Try it: Scan the lines below and report each one containing "begin" by copying it.
##### The records #####
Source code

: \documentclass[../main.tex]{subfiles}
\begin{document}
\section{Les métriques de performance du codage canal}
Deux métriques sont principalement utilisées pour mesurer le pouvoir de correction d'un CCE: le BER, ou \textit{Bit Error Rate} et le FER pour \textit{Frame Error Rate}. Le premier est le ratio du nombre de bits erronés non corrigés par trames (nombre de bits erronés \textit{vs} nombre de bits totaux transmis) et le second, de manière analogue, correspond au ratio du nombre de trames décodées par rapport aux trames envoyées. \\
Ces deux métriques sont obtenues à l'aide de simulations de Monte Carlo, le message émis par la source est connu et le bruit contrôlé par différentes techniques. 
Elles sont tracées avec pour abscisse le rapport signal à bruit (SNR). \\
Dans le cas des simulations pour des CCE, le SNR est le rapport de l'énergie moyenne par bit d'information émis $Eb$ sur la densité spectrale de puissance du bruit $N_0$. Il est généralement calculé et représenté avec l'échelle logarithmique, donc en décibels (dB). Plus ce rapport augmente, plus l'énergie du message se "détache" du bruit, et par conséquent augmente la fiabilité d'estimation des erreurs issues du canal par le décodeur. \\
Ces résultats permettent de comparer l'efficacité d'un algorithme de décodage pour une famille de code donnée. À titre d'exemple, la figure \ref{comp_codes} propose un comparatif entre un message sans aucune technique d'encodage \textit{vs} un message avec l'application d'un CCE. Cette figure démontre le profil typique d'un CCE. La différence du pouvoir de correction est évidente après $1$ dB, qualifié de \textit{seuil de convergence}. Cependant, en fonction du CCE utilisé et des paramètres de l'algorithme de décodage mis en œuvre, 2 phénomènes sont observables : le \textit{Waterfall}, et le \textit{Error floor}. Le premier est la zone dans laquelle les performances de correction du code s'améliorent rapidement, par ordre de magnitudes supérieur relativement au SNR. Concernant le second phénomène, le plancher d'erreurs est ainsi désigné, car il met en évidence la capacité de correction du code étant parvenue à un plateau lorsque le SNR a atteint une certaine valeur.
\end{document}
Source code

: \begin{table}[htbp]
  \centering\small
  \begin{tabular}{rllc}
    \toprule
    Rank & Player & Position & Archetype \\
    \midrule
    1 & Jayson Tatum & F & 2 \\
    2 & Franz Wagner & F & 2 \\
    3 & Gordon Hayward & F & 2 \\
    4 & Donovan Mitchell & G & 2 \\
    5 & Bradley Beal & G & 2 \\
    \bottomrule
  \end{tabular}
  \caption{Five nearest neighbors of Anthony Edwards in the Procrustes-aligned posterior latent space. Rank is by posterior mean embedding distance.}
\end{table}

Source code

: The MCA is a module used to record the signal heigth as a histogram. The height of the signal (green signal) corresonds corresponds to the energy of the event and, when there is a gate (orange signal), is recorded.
#####
Answer box:
\begin{document}
: \begin{table}[htbp]
  \begin{tabular}{rllc}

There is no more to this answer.